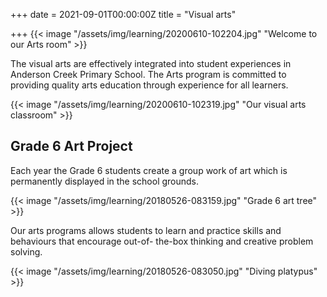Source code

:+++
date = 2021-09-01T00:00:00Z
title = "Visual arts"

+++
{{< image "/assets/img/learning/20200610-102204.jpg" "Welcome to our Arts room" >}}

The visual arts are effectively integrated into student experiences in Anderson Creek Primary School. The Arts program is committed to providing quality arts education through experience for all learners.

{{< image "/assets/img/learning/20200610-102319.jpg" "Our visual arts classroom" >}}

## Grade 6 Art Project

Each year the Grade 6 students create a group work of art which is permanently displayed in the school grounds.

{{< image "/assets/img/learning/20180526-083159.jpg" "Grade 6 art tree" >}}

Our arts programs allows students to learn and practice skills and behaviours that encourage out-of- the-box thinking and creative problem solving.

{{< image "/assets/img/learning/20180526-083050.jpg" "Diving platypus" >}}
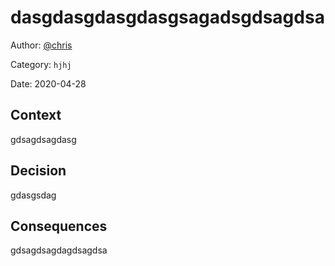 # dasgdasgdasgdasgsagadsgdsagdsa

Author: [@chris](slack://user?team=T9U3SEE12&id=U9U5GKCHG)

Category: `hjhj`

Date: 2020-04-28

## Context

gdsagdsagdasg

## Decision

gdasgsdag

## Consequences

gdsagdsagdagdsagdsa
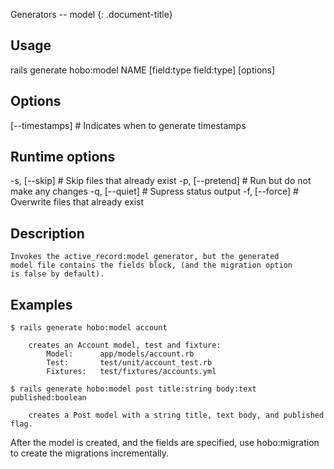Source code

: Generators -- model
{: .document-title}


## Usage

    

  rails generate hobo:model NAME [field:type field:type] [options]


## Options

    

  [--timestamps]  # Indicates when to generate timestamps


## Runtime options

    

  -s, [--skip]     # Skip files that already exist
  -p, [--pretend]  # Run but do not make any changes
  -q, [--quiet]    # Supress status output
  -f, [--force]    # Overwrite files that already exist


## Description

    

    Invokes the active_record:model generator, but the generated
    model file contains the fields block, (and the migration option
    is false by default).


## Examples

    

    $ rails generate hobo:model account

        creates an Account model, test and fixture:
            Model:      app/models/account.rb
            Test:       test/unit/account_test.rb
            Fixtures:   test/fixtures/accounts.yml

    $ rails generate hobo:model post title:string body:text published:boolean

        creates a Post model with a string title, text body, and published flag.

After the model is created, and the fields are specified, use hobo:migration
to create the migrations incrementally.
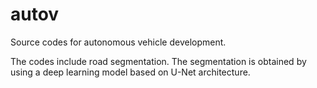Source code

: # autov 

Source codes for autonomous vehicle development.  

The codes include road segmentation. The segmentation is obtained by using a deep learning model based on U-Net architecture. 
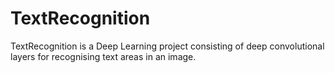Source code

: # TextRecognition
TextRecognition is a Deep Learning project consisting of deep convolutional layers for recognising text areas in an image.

- - -

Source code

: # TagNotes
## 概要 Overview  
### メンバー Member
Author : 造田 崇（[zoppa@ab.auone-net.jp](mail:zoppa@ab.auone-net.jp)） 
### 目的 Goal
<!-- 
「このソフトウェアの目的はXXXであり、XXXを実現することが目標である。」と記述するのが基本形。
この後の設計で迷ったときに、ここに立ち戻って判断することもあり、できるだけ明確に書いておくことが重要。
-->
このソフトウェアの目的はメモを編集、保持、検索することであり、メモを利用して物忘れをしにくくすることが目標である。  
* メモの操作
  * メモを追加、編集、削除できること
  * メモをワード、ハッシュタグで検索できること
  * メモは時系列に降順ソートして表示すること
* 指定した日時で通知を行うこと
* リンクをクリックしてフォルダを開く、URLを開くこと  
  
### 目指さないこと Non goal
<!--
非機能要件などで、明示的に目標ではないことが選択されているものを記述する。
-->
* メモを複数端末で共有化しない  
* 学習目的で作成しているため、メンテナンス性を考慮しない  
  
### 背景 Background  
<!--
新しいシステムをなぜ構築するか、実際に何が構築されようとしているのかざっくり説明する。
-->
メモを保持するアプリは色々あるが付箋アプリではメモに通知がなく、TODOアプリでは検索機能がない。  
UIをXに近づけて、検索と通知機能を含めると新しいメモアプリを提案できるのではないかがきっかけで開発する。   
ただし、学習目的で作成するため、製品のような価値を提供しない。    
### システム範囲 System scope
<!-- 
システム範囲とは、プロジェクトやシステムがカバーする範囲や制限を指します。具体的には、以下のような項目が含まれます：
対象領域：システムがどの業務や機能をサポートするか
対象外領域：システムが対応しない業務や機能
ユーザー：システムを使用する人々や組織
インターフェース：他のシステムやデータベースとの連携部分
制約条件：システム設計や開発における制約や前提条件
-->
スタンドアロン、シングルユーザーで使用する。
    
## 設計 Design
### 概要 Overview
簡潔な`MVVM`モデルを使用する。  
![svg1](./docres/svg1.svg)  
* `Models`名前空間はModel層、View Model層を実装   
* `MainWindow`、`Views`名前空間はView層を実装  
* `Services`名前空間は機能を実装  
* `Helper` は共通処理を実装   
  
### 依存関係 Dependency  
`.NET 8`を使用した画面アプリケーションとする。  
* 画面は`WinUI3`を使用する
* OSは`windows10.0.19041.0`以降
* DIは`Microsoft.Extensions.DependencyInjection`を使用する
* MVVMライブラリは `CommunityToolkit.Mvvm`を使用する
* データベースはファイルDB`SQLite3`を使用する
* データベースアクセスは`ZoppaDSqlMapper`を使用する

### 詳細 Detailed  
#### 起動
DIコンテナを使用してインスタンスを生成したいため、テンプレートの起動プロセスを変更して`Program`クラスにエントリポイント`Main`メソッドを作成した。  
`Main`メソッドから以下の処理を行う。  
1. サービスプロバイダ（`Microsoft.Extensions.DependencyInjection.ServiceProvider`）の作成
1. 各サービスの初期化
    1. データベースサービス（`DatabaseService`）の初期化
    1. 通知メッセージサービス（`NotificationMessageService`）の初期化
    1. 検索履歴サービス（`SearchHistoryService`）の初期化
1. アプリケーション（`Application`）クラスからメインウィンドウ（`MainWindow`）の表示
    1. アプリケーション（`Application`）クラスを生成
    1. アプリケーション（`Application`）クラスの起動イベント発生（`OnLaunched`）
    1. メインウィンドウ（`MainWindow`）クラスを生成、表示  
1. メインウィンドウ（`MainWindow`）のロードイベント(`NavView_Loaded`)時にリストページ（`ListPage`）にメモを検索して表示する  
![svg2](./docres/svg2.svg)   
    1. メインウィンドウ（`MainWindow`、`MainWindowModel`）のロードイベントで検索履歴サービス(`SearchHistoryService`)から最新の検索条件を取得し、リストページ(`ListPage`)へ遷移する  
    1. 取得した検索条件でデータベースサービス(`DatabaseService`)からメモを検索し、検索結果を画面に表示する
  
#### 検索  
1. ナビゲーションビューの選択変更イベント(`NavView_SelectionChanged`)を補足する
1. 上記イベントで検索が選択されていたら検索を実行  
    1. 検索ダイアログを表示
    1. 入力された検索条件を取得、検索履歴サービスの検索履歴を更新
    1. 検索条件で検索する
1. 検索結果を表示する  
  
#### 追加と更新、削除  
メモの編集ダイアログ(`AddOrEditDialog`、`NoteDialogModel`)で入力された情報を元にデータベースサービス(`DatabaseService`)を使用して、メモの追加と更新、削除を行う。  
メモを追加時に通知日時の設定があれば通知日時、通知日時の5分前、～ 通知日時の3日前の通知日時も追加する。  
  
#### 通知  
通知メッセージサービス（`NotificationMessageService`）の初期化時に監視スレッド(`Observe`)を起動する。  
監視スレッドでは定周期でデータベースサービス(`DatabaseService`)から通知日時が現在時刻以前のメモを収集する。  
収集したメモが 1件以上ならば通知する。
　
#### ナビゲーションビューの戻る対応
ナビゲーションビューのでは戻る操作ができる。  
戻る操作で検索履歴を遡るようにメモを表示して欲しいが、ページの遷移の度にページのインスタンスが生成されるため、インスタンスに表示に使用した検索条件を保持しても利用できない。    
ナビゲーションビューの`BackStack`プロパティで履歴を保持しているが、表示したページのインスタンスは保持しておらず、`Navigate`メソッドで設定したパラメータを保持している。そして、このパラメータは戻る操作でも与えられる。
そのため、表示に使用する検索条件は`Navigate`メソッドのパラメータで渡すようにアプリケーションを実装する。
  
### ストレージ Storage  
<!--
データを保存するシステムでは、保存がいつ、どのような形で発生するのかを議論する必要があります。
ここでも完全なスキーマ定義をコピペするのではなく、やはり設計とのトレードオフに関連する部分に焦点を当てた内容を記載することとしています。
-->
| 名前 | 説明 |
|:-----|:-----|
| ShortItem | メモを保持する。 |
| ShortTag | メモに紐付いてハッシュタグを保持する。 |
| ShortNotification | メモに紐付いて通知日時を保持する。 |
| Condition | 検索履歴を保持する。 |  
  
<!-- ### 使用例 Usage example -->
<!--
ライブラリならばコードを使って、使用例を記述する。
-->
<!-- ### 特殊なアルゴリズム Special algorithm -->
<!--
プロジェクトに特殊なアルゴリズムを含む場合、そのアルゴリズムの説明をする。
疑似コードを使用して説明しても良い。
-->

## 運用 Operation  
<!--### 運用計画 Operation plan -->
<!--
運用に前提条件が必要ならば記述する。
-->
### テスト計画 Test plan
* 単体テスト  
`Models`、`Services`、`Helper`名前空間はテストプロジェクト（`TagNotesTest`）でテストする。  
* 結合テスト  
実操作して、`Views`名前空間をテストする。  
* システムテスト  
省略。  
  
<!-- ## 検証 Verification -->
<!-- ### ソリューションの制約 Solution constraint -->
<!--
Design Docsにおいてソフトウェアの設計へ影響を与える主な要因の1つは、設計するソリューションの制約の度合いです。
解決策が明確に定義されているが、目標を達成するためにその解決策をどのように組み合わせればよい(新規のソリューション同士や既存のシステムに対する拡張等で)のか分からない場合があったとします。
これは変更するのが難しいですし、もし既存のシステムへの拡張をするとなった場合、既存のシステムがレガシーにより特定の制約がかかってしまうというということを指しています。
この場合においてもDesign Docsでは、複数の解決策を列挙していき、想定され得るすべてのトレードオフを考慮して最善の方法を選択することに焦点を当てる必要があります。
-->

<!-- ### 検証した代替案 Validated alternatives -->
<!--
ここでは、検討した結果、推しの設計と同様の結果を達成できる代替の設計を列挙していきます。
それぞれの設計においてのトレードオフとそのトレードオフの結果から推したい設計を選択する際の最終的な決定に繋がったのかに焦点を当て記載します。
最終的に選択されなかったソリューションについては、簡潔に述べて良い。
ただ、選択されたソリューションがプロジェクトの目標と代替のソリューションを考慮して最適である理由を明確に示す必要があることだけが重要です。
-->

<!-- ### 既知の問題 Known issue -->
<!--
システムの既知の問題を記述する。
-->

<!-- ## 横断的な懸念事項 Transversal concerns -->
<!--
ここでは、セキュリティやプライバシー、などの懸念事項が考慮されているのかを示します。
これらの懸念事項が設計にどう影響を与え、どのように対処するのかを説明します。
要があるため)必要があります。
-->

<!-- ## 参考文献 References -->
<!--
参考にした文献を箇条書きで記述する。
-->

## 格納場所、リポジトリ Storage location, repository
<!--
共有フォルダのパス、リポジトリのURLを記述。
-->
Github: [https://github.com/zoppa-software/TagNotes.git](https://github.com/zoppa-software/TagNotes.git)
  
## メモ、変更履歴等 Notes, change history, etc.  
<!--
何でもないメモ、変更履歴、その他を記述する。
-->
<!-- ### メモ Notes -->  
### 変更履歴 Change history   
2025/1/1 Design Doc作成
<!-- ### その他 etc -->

- - -

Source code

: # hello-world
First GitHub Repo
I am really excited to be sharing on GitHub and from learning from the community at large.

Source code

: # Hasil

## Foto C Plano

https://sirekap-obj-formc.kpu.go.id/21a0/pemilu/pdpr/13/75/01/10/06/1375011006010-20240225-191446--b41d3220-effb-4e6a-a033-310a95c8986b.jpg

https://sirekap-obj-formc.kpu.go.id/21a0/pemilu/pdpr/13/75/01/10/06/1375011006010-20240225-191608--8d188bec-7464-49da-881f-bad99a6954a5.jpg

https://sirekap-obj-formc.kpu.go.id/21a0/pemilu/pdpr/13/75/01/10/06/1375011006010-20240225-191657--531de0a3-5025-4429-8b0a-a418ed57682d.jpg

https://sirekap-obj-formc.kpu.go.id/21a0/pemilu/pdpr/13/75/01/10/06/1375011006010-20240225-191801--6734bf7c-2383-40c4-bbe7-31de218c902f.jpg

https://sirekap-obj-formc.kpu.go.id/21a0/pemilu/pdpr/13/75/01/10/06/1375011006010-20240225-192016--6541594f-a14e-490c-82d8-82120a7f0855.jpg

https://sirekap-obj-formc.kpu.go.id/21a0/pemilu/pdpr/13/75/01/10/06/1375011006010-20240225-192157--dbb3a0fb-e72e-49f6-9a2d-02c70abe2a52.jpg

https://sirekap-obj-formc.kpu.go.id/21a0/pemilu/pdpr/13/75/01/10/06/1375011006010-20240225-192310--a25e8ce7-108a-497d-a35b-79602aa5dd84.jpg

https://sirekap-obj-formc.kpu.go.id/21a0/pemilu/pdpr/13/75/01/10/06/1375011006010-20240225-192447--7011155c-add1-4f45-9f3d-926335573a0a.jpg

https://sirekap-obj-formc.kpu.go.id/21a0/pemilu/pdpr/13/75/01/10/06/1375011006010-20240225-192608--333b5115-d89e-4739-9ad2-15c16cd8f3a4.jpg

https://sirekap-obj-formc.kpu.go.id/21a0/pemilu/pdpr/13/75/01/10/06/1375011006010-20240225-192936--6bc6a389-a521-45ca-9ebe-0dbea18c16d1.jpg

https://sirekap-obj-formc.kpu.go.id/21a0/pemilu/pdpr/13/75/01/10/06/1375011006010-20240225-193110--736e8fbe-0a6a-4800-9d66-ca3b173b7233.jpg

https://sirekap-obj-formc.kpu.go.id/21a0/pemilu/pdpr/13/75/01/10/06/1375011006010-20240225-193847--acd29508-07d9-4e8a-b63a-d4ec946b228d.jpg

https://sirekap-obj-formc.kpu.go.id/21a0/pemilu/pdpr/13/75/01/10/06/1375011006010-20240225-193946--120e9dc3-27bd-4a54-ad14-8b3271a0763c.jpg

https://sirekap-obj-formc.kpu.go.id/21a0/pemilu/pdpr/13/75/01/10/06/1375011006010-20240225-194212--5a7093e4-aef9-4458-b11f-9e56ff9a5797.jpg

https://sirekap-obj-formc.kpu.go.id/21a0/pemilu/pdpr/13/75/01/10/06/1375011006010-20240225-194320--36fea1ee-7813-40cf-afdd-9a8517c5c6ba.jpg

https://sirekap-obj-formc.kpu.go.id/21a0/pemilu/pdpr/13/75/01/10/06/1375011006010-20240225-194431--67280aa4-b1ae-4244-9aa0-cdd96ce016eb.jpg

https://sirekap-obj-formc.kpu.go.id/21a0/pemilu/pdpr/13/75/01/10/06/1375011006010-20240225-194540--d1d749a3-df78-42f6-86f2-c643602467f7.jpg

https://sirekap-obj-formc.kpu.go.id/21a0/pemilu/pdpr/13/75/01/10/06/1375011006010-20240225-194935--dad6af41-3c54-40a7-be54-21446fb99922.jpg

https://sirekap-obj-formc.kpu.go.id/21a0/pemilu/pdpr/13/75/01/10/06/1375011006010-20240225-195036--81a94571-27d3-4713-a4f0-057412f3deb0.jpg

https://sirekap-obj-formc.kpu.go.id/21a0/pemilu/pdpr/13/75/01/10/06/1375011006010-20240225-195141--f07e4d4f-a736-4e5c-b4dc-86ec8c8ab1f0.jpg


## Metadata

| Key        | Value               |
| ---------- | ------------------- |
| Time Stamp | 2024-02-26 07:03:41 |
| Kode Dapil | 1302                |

- - -

> INSTRUCTIONS TO FOLLOW: Only lines containing "Helper" belong in the answer; copy every such line from the records.

> TASK OUTPUT:
* `Helper` は共通処理を実装   
`Models`、`Services`、`Helper`名前空間はテストプロジェクト（`TagNotesTest`）でテストする。  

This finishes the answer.